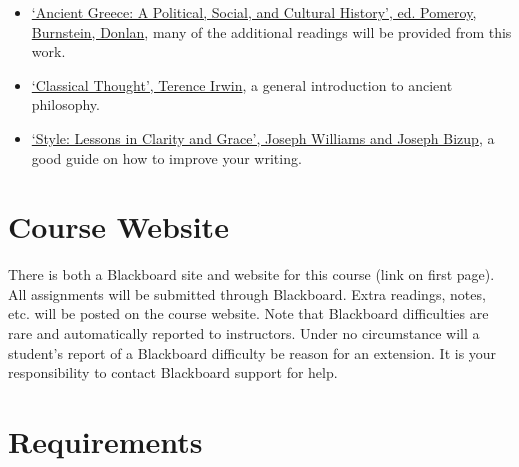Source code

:\documentclass[article,oneside]{memoir}
\begin{document}
\begin{itemize}
\item \href{https://a.co/d/fxAx3Gk}{`Ancient Greece: A Political, Social, and Cultural History', ed. Pomeroy, Burnstein, Donlan}, many of the additional readings will be provided from this work. 


\item \href{https://www.amazon.com/Classical-Thought-History-Western-Philosophy/dp/0192891774/ref=sr_1_1?s=books&ie=UTF8&qid=1515009994&sr=1-1&keywords=classical+thought}{`Classical Thought', Terence Irwin}, a general introduction to ancient philosophy.


\item \href{http://www.amazon.com/Style-Lessons-Clarity-Grace-11th/dp/0321898680/ref=sr_1_1?ie=UTF8&qid=1452356026&sr=8-1&keywords=lessons+in+clarity+and+grace}{`Style: Lessons in Clarity and Grace', Joseph Williams and Joseph Bizup}, a good guide on how to improve your writing. 


\end{itemize}
\section{Course Website}
There is both a Blackboard site and website for this course (link on first page). All assignments will be submitted through Blackboard. Extra readings, notes, etc. will be posted on the course website. Note that Blackboard difficulties are rare and automatically reported to instructors. Under no circumstance will a student's report of a Blackboard difficulty be reason for an extension. It is your responsibility to contact Blackboard support for help.


\section{Requirements}
\end{document}
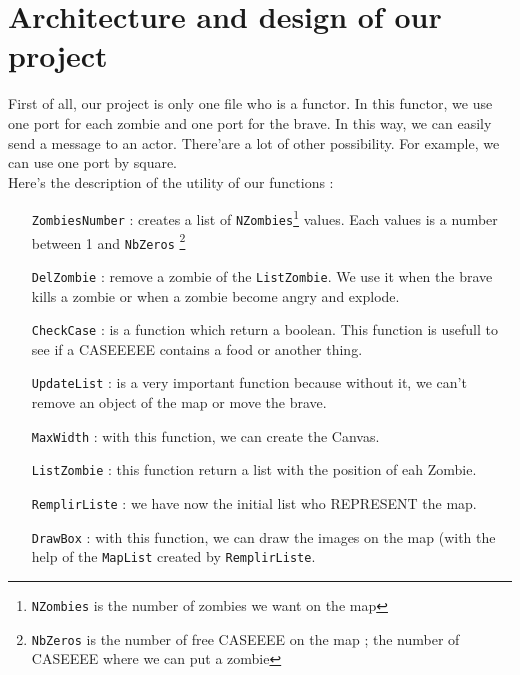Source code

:\section*{Architecture and design of our project}
First of all, our project is only one file who is a functor. In this functor, we use one port for each zombie and one port for the brave. In this way, we can easily send a message to an actor. There'are a lot of other possibility. For example, we can use one port by square.\\
Here's the description of the utility of our functions :\\
\begin{itemize}
\item[\texttt{ZombiesNumber} :] creates a list of \texttt{NZombies}\footnote{\texttt{NZombies} is the number of zombies we want on the map} values. Each values is a number between 1 and \texttt{NbZeros} \footnote{\texttt{NbZeros} is the number of free CASEEEE on the map ; the number of CASEEEE where we can put a zombie}
\\

\item[\texttt{DelZombie} :] remove a zombie of the \texttt{ListZombie}. We use it when the brave kills a zombie or when a zombie become angry and explode.
\\

\item[\texttt{CheckCase} :] is a function which return a boolean. This function is usefull to see if a CASEEEEE contains a food or another thing.
\\

\item[\texttt{UpdateList} :] is a very important function because without it, we can't remove an object of the map or move the brave.
\\

\item[\texttt{MaxWidth} :] with this function, we can create the Canvas.
\\

\item[\texttt{ListZombie} :] this function return a list with the position of eah Zombie.
\\

\item[\texttt{RemplirListe} :] we have now the initial list who REPRESENT the map.
\\

\item[\texttt{DrawBox} :] with this function, we can draw the images on the map (with the help of the \texttt{MapList} created by \texttt{RemplirListe}.
\\


\end{itemize}
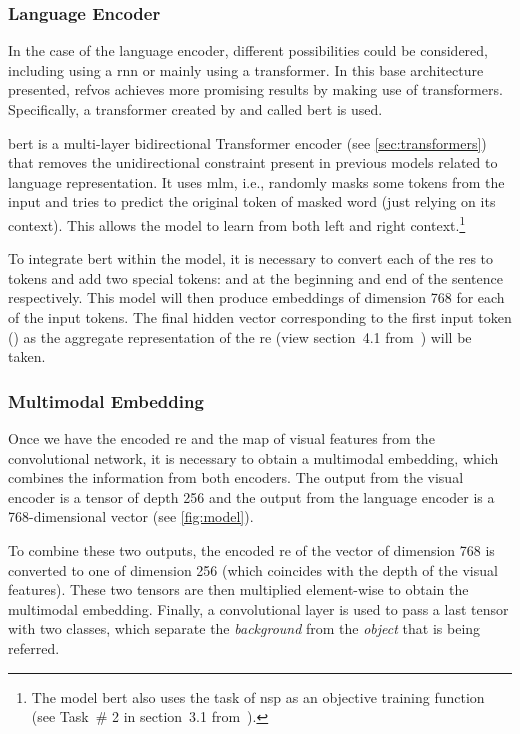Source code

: \subsubsection{Language Encoder}

In the case of the language encoder, different possibilities could be
considered, including using a \gls{rnn} or mainly using a transformer. In this
base architecture presented, \gls{refvos} achieves more promising results by
making use of transformers. Specifically, a transformer created by
 and called \gls{bert} is used.

\gls{bert} is a multi-layer bidirectional Transformer encoder (see
\vref{sec:transformers}) that removes the unidirectional constraint present in
previous models related to language representation. It uses \gls{mlm}, i.e.,
randomly masks some tokens from the input and tries to predict the original
token of masked word (just relying on its context). This allows the model to
learn from both left and right context.\footnote{The model \gls{bert} also uses
  the task of \gls{nsp} as an objective training function (see Task~\# 2 in
  section~3.1 from~\cite{devlin19:bert}).}

To integrate \gls{bert} within the model, it is necessary to convert each of
the \glspl{re} to tokens and add two special tokens: \code{[CLS]} and
\code{[SEP]} at the beginning and end of the sentence respectively. This model
will then produce embeddings of dimension 768 for each of the input tokens. The
final hidden vector corresponding to the first input token (\code{[CLS]}) as
the aggregate representation of the \gls{re} (view section~4.1
from~\cite{devlin19:bert}) will be taken.

\subsubsection{Multimodal Embedding}

Once we have the encoded \gls{re} and the map of visual features from the
convolutional network, it is necessary to obtain a multimodal embedding, which
combines the information from both encoders. The output from the visual encoder
is a tensor of depth 256 and the output from the language encoder is a
768-dimensional vector (see \vref{fig:model}).

To combine these two outputs, the encoded \gls{re} of the vector of dimension
768 is converted to one of dimension 256 (which coincides with the depth of the
visual features). These two tensors are then multiplied element-wise to obtain
the multimodal embedding. Finally, a convolutional layer is used to pass a last
tensor with two classes, which separate the \emph{background} from the
\emph{object} that is being referred.


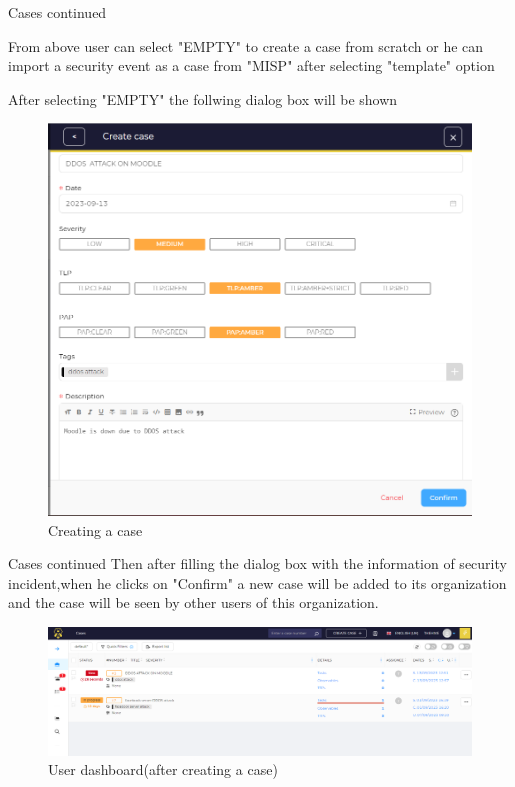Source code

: \begin{frame}{Cases continued}
\begin{justify}

From above user can select "EMPTY" to create a case from scratch or he can import a security event as a case from "MISP" after selecting "template" 
option

After selecting "EMPTY" the follwing dialog box will be shown
\begin{figure}[htp]
    \centering
    \includegraphics[scale = 0.28]{Craete empty case.png}
    \caption{Creating a case}
    \label{Creating a case}
\end{figure}


\end{justify}

\end{frame}

\begin{frame}{Cases continued}
  Then after filling the dialog box with the information of security incident,when he clicks on "Confirm" a new case will be added to its organization and the case will be seen by other users of this organization.
\begin{figure}[htp]
    \centering
    \includegraphics[scale = 0.28]{New case added.png}
    \caption{User dashboard(after creating a case)}
    \label{User dashboard(after creating a case)}
\end{figure}
    
\end{frame}


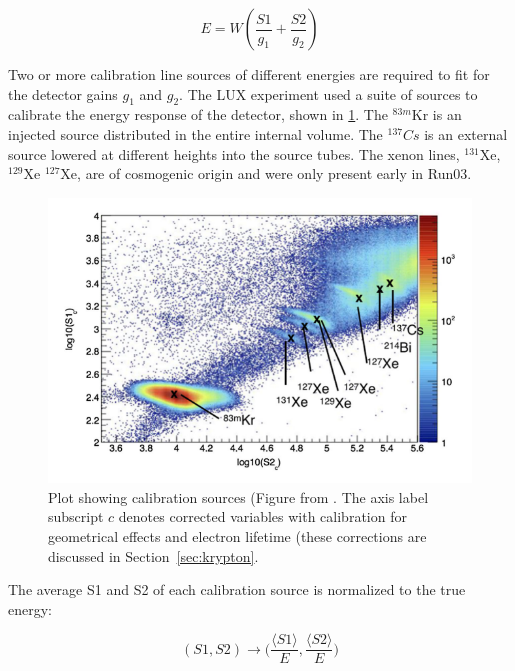 \begin{equation}
E = W (\frac{S1}{g_{1}} + \frac{S2}{g_{2}})
\end{equation}

Two or more calibration line sources of different energies are required to fit for the detector gains $g_{1}$ and $g_{2}$. The \ac{LUX} experiment used a suite of sources to calibrate the energy response of the detector, shown in \ref{fig:calib_sources}. The $^{83m}$Kr is an injected source distributed in the entire internal volume. The $^{137}Cs$ is an external source lowered at different heights into the source tubes. The xenon lines, $^{131}$Xe, $^{129}$Xe $^{127}$Xe, are of cosmogenic origin and were only present early in Run03.

\begin{figure}[htbp]
\begin{center}
\includegraphics[width=\textwidth]{figures/lux/calibration_sources.png}
\caption{Plot showing calibration sources (Figure from \cite{LUX:Run03Comprehensive}. The axis label subscript $c$ denotes corrected variables with calibration for geometrical effects and electron lifetime (these corrections are discussed in Section~\ref{sec:krypton}.}
\label{fig:calib_sources}
\end{center}
\end{figure}

The average S1 and S2 of each calibration source is normalized to the true energy:

\begin{equation}
(S1, S2) \longrightarrow \Big(\frac{\langle S1 \rangle}{E}, \frac{\langle S2 \rangle}{E}\Big)
\end{equation}


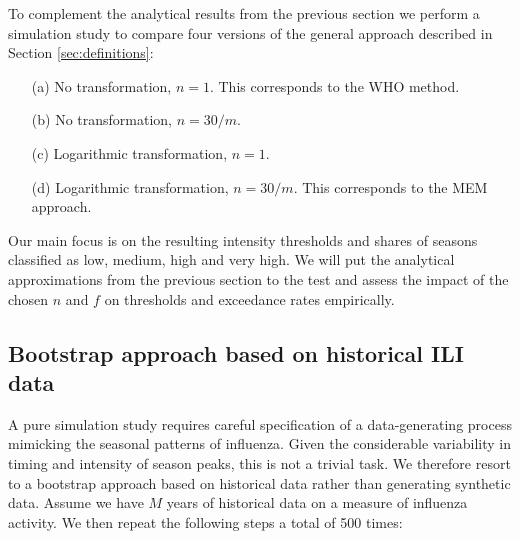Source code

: \documentclass{article}
\begin{document}
To complement the analytical results from the previous section we perform a simulation study to compare four versions of the general approach described in Section \ref{sec:definitions}:
\begin{enumerate}
\item[(a)] No transformation, $n = 1$. This corresponds to the WHO method.
\item[(b)] No transformation, $n = 30/m$.
\item[(c)] Logarithmic transformation, $n = 1$.
\item[(d)] Logarithmic transformation, $n = 30/m$. This corresponds to the MEM approach.
\end{enumerate}

Our main focus is on the resulting intensity thresholds and shares of seasons classified as low, medium, high and very high. We will put the analytical approximations from the previous section to the test and assess the impact of the chosen $n$ and $f$ on thresholds and exceedance rates empirically. %

\subsection{Bootstrap approach based on historical ILI data}

A pure simulation study requires careful specification of a data-generating process mimicking the seasonal patterns of influenza. Given the considerable variability in timing and intensity of season peaks, this is not a trivial task. We therefore resort to a bootstrap approach based on historical data rather than generating synthetic data. Assume we have $M$ years of historical data on a measure of influenza activity. We then repeat the following steps a total of 500 times:
\end{document}
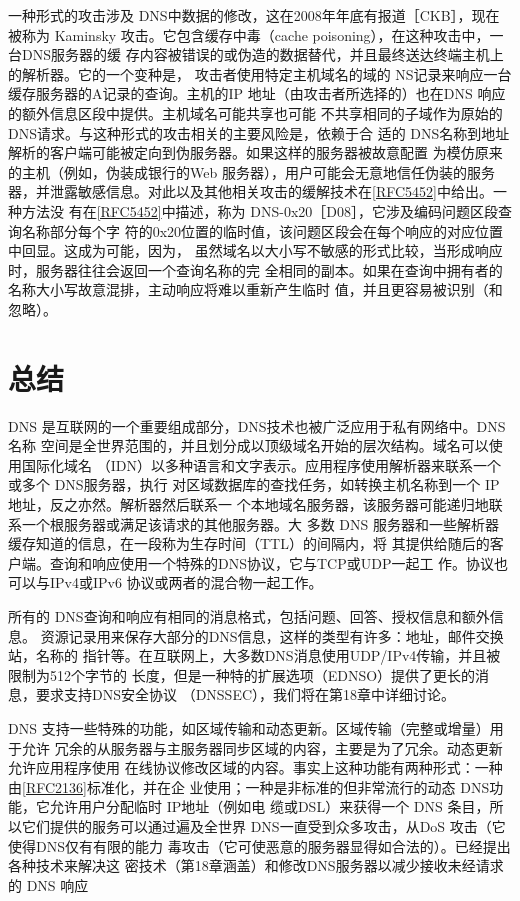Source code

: 一种形式的攻击涉及 DNS中数据的修改，这在2008年年底有报道［CKB］，现在被称为
Kaminsky 攻击。它包含缓存中毒（cache poisoning），在这种攻击中，一台DNS服务器的缓
存内容被错误的或伪造的数据替代，并且最终送达终端主机上的解析器。它的一个变种是，
攻击者使用特定主机域名的域的 NS记录来响应一台缓存服务器的A记录的查询。主机的IP
地址（由攻击者所选择的）也在DNS 响应的额外信息区段中提供。主机域名可能共享也可能
不共享相同的子域作为原始的 DNS请求。与这种形式的攻击相关的主要风险是，依赖于合
适的 DNS名称到地址解析的客户端可能被定向到伪服务器。如果这样的服务器被故意配置
为模仿原来的主机（例如，伪装成银行的Web 服务器），用户可能会无意地信任伪装的服务
器，并泄露敏感信息。对此以及其他相关攻击的缓解技术在\href{https://www.rfc-editor.org/rfc/rfc5452}{[RFC5452]}中给出。一种方法没
有在\href{https://www.rfc-editor.org/rfc/rfc5452}{[RFC5452]}中描述，称为 DNS-0x20［D08］，它涉及编码问题区段查询名称部分每个字
符的0x20位置的临时值，该问题区段会在每个响应的对应位置中回显。这成为可能，因为，
虽然域名以大小写不敏感的形式比较，当形成响应时，服务器往往会返回一个查询名称的完
全相同的副本。如果在查询中拥有者的名称大小写故意混排，主动响应将难以重新产生临时
值，并且更容易被识别（和忽略）。

\section{总结}

DNS 是互联网的一个重要组成部分，DNS技术也被广泛应用于私有网络中。DNS名称
空间是全世界范围的，并且划分成以顶级域名开始的层次结构。域名可以使用国际化域名
（IDN）以多种语言和文字表示。应用程序使用解析器来联系一个或多个 DNS服务器，执行
对区域数据库的查找任务，如转换主机名称到一个 IP 地址，反之亦然。解析器然后联系一
个本地域名服务器，该服务器可能递归地联系一个根服务器或满足该请求的其他服务器。大
多数 DNS 服务器和一些解析器缓存知道的信息，在一段称为生存时间（TTL）的间隔内，将
其提供给随后的客户端。查询和响应使用一个特殊的DNS协议，它与TCP或UDP一起工
作。协议也可以与IPv4或IPv6 协议或两者的混合物一起工作。

所有的 DNS查询和响应有相同的消息格式，包括问题、回答、授权信息和额外信息。
资源记录用来保存大部分的DNS信息，这样的类型有许多：地址，邮件交换站，名称的
指针等。在互联网上，大多数DNS消息使用UDP/IPv4传输，并且被限制为512个字节的
长度，但是一种特的扩展选项（EDNSO）提供了更长的消息，要求支持DNS安全协议
（DNSSEC），我们将在第18章中详细讨论。

DNS 支持一些特殊的功能，如区域传输和动态更新。区域传输（完整或增量）用于允许
冗余的从服务器与主服务器同步区域的内容，主要是为了冗余。动态更新允许应用程序使用
在线协议修改区域的内容。事实上这种功能有两种形式：一种由\href{https://www.rfc-editor.org/rfc/rfc2136}{[RFC2136]}标准化，并在企
业使用；一种是非标准的但非常流行的动态 DNS功能，它允许用户分配临时 IP地址（例如电
缆或DSL）来获得一个 DNS 条目，所以它们提供的服务可以通过遍及全世界
DNS一直受到众多攻击，从DoS 攻击（它使得DNS仅有有限的能力
毒攻击（它可使恶意的服务器显得如合法的）。已经提出各种技术来解决这
密技术（第18章涵盖）和修改DNS服务器以减少接收未经请求的 DNS 响应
━━━
What you give back should be exactly the lines from the top of the data above down to and including the line with "to ancient philosophy.", minus any pictures.

Source code

:\documentclass[article,oneside]{memoir}
\begin{document}
\begin{itemize}
\item \href{https://a.co/d/fxAx3Gk}{`Ancient Greece: A Political, Social, and Cultural History', ed. Pomeroy, Burnstein, Donlan}, many of the additional readings will be provided from this work. 


\item \href{https://www.amazon.com/Classical-Thought-History-Western-Philosophy/dp/0192891774/ref=sr_1_1?s=books&ie=UTF8&qid=1515009994&sr=1-1&keywords=classical+thought}{`Classical Thought', Terence Irwin}, a general introduction to ancient philosophy.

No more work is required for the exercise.